Source texts of formatted documents
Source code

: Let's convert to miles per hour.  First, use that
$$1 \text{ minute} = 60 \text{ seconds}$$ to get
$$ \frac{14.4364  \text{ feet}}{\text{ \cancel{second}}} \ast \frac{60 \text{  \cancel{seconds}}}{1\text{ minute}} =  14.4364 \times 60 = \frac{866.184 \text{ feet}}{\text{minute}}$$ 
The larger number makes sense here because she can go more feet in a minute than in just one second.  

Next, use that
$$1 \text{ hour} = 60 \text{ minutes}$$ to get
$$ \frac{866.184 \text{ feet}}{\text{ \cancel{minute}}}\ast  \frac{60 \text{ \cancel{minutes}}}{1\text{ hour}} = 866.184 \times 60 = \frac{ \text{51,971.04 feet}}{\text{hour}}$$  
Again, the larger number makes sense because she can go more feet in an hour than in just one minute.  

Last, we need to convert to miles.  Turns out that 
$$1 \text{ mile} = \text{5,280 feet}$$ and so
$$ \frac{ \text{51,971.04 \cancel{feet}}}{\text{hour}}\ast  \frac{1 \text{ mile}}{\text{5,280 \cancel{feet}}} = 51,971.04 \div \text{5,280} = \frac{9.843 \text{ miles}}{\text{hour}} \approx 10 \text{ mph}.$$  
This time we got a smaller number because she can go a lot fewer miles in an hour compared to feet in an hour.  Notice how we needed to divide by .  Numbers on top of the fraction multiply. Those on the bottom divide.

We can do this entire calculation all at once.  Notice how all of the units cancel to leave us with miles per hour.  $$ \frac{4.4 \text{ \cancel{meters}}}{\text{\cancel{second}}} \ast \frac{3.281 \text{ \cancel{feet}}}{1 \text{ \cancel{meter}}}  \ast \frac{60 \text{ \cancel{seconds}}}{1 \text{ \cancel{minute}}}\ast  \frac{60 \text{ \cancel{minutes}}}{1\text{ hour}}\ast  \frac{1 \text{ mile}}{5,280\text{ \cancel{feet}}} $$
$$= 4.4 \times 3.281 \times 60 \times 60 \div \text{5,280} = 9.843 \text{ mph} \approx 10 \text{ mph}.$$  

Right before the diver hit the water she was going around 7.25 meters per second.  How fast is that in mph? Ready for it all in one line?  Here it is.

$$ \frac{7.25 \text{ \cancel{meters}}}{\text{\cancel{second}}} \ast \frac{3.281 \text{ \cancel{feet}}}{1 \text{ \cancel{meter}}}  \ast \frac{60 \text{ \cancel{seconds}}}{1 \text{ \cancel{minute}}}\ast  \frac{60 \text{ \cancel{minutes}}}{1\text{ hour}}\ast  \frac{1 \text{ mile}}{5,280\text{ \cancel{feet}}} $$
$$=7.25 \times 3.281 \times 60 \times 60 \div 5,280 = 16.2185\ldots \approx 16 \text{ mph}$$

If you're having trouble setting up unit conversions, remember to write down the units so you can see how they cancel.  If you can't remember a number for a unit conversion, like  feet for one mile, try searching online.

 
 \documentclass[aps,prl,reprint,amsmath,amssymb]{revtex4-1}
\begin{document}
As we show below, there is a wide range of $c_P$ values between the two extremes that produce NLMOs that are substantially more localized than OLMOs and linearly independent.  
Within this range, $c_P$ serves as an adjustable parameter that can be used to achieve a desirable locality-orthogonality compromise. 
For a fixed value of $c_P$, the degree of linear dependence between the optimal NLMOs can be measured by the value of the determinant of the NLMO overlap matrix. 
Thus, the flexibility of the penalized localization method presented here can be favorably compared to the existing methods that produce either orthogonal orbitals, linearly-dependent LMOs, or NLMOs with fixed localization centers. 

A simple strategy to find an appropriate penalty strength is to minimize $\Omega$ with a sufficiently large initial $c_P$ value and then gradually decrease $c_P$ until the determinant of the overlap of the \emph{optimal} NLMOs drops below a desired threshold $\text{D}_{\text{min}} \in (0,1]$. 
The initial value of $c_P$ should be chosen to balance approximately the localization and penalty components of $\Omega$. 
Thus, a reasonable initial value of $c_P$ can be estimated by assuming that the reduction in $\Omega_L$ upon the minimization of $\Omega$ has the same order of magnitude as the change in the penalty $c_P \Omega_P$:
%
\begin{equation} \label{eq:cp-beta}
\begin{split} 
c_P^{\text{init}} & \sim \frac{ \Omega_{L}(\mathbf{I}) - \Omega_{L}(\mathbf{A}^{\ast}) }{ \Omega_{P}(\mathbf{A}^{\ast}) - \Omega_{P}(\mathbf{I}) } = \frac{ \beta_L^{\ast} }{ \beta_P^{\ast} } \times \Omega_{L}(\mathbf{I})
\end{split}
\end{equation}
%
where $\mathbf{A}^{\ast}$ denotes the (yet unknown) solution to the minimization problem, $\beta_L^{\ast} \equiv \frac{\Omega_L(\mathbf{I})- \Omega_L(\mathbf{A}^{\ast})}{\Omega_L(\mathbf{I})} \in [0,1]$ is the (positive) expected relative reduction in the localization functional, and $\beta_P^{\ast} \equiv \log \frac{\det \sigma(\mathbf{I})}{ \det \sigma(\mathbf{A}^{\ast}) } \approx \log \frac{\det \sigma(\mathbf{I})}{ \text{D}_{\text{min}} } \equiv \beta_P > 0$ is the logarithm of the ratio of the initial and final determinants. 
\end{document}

_EXERCISE GOAL:_ Retype every record above exactly as it appears.

_TASK ANSWER:_
Source code

: Let's convert to miles per hour.  First, use that
$$1 \text{ minute} = 60 \text{ seconds}$$ to get
$$ \frac{14.4364  \text{ feet}}{\text{ \cancel{second}}} \ast \frac{60 \text{  \cancel{seconds}}}{1\text{ minute}} =  14.4364 \times 60 = \frac{866.184 \text{ feet}}{\text{minute}}$$ 
The larger number makes sense here because she can go more feet in a minute than in just one second.  

Next, use that
$$1 \text{ hour} = 60 \text{ minutes}$$ to get
$$ \frac{866.184 \text{ feet}}{\text{ \cancel{minute}}}\ast  \frac{60 \text{ \cancel{minutes}}}{1\text{ hour}} = 866.184 \times 60 = \frac{ \text{51,971.04 feet}}{\text{hour}}$$  
Again, the larger number makes sense because she can go more feet in an hour than in just one minute.  

Last, we need to convert to miles.  Turns out that 
$$1 \text{ mile} = \text{5,280 feet}$$ and so
$$ \frac{ \text{51,971.04 \cancel{feet}}}{\text{hour}}\ast  \frac{1 \text{ mile}}{\text{5,280 \cancel{feet}}} = 51,971.04 \div \text{5,280} = \frac{9.843 \text{ miles}}{\text{hour}} \approx 10 \text{ mph}.$$  
This time we got a smaller number because she can go a lot fewer miles in an hour compared to feet in an hour.  Notice how we needed to divide by .  Numbers on top of the fraction multiply. Those on the bottom divide.

We can do this entire calculation all at once.  Notice how all of the units cancel to leave us with miles per hour.  $$ \frac{4.4 \text{ \cancel{meters}}}{\text{\cancel{second}}} \ast \frac{3.281 \text{ \cancel{feet}}}{1 \text{ \cancel{meter}}}  \ast \frac{60 \text{ \cancel{seconds}}}{1 \text{ \cancel{minute}}}\ast  \frac{60 \text{ \cancel{minutes}}}{1\text{ hour}}\ast  \frac{1 \text{ mile}}{5,280\text{ \cancel{feet}}} $$
$$= 4.4 \times 3.281 \times 60 \times 60 \div \text{5,280} = 9.843 \text{ mph} \approx 10 \text{ mph}.$$  

Right before the diver hit the water she was going around 7.25 meters per second.  How fast is that in mph? Ready for it all in one line?  Here it is.

$$ \frac{7.25 \text{ \cancel{meters}}}{\text{\cancel{second}}} \ast \frac{3.281 \text{ \cancel{feet}}}{1 \text{ \cancel{meter}}}  \ast \frac{60 \text{ \cancel{seconds}}}{1 \text{ \cancel{minute}}}\ast  \frac{60 \text{ \cancel{minutes}}}{1\text{ hour}}\ast  \frac{1 \text{ mile}}{5,280\text{ \cancel{feet}}} $$
$$=7.25 \times 3.281 \times 60 \times 60 \div 5,280 = 16.2185\ldots \approx 16 \text{ mph}$$

If you're having trouble setting up unit conversions, remember to write down the units so you can see how they cancel.  If you can't remember a number for a unit conversion, like  feet for one mile, try searching online.

 
 \documentclass[aps,prl,reprint,amsmath,amssymb]{revtex4-1}
\begin{document}
As we show below, there is a wide range of $c_P$ values between the two extremes that produce NLMOs that are substantially more localized than OLMOs and linearly independent.  
Within this range, $c_P$ serves as an adjustable parameter that can be used to achieve a desirable locality-orthogonality compromise. 
For a fixed value of $c_P$, the degree of linear dependence between the optimal NLMOs can be measured by the value of the determinant of the NLMO overlap matrix. 
Thus, the flexibility of the penalized localization method presented here can be favorably compared to the existing methods that produce either orthogonal orbitals, linearly-dependent LMOs, or NLMOs with fixed localization centers. 

A simple strategy to find an appropriate penalty strength is to minimize $\Omega$ with a sufficiently large initial $c_P$ value and then gradually decrease $c_P$ until the determinant of the overlap of the \emph{optimal} NLMOs drops below a desired threshold $\text{D}_{\text{min}} \in (0,1]$. 
The initial value of $c_P$ should be chosen to balance approximately the localization and penalty components of $\Omega$. 
Thus, a reasonable initial value of $c_P$ can be estimated by assuming that the reduction in $\Omega_L$ upon the minimization of $\Omega$ has the same order of magnitude as the change in the penalty $c_P \Omega_P$:
%
\begin{equation} \label{eq:cp-beta}
\begin{split} 
c_P^{\text{init}} & \sim \frac{ \Omega_{L}(\mathbf{I}) - \Omega_{L}(\mathbf{A}^{\ast}) }{ \Omega_{P}(\mathbf{A}^{\ast}) - \Omega_{P}(\mathbf{I}) } = \frac{ \beta_L^{\ast} }{ \beta_P^{\ast} } \times \Omega_{L}(\mathbf{I})
\end{split}
\end{equation}
%
where $\mathbf{A}^{\ast}$ denotes the (yet unknown) solution to the minimization problem, $\beta_L^{\ast} \equiv \frac{\Omega_L(\mathbf{I})- \Omega_L(\mathbf{A}^{\ast})}{\Omega_L(\mathbf{I})} \in [0,1]$ is the (positive) expected relative reduction in the localization functional, and $\beta_P^{\ast} \equiv \log \frac{\det \sigma(\mathbf{I})}{ \det \sigma(\mathbf{A}^{\ast}) } \approx \log \frac{\det \sigma(\mathbf{I})}{ \text{D}_{\text{min}} } \equiv \beta_P > 0$ is the logarithm of the ratio of the initial and final determinants. 
\end{document}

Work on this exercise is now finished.